Assertion (A): The diagonal of a quadrilateral bisect each other at right angle.

Reason (R): The quadrilateral is square.

1. A is true, but R is false.

2. A is false, but R is true.

3. Both A and R are true, and R is the correct reason for A.

4. Both A and R are true, and R is the incorrect reason for A.

Let quadrilateral be ABCD.

Since, diagonals bisect each other at 90°.

∴ Assertion (A) is true.

∴ ∠AOB = ∠BOC = ∠COD = ∠DOA = 90°.

From figure,

Considering △OAB and △OCD we have,

⇒ OA = OC (As diagonals bisect each other)
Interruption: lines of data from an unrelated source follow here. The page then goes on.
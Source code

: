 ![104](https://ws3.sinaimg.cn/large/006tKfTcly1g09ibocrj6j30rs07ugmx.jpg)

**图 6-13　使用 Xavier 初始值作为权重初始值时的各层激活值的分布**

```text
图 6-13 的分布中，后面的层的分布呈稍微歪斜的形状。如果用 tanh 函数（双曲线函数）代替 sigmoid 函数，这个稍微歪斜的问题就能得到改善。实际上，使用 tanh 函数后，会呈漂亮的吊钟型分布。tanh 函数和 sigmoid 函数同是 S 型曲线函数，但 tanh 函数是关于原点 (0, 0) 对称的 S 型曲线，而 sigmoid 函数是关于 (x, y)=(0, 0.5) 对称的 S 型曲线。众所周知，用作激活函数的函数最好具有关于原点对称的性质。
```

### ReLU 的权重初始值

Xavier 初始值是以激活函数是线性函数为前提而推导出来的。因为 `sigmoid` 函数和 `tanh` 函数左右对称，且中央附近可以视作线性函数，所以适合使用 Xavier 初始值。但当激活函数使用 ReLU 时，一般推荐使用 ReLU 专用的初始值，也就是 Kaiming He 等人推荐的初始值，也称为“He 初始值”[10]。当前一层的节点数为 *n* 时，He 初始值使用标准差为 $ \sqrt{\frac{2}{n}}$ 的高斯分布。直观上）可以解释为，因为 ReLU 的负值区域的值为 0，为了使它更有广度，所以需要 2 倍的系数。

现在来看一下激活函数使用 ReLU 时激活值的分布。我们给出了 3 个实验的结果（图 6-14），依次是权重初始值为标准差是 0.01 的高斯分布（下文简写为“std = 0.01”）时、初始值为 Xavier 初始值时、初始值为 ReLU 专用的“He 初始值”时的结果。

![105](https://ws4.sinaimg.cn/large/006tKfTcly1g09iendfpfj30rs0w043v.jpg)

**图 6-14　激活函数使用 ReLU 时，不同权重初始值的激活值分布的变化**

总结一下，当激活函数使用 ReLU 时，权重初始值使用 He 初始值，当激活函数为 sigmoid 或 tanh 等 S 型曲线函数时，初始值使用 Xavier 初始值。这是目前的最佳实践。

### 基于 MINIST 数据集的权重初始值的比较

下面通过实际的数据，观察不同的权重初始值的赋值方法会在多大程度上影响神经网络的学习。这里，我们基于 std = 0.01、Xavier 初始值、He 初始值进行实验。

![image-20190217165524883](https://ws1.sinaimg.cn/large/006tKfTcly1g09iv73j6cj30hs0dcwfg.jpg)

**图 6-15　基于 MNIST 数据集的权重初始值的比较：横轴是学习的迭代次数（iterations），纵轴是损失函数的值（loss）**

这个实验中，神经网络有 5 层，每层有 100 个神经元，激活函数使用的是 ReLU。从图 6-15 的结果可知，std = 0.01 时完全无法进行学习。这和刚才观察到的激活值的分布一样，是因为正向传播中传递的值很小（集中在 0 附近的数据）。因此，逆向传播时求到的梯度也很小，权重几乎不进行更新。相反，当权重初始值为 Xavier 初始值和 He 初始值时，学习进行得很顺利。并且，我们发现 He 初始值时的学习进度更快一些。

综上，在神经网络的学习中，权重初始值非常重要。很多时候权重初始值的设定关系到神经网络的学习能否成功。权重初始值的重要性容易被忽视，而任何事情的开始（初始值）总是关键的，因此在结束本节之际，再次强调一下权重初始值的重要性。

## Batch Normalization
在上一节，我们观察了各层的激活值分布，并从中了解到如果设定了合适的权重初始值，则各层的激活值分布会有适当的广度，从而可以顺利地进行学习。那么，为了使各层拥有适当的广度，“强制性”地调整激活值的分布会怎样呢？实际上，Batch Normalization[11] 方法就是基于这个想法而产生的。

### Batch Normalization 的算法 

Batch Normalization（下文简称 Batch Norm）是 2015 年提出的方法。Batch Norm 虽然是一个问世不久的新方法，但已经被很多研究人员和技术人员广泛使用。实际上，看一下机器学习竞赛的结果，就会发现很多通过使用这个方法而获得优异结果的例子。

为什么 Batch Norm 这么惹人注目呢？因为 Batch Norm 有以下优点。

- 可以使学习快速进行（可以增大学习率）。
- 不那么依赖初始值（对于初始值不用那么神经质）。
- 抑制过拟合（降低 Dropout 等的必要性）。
⇒ OB = OD (As diagonals bisect each other)

⇒ ∠AOB = ∠COD (Both equal to 90°)

Hence, △OAB ≅ △OCD by SAS axiom.

AB = CD (By C.P.C.T.) …………………….(1)

∴ ∠OAB = ∠OCD (By C.P.C.T.)

The above angles are alternate angles.

Hence, we can say that AB || CD.

Considering △OAD and △OCB we have,

⇒ OA = OC (As diagonals bisect each other)

⇒ OB = OD (As diagonals bisect each other)

⇒ ∠AOD = ∠COB (Both equal to 90°)

Hence, △OAD ≅ △OCB by SAS axiom.

AD = BC (By C.P.C.T.) …………………(2)

∠OAD = ∠OCB (By C.P.C.T.)

The above angles are alternate angles.

Hence, we can say that AD || BC.

Considering △AOB and △AOD we have,

⇒ AO = AO (Common side)

⇒ OB = OD (As diagonals bisect each other)

⇒ ∠AOD = ∠AOB (Both equal to 90°)

Hence, △AOB ≅ △AOD by SAS axiom.

AB = AD (By C.P.C.T.) …………………(3)

From (i), (ii) and (iii) we get,

AB = BC = CD = AD.

Since, all the sides are equal and diagonals bisect each other.

Thus, we can say that the quadrilateral is rhombus.

∴ A is true, but R is false.

Hence, option 1 is the correct option.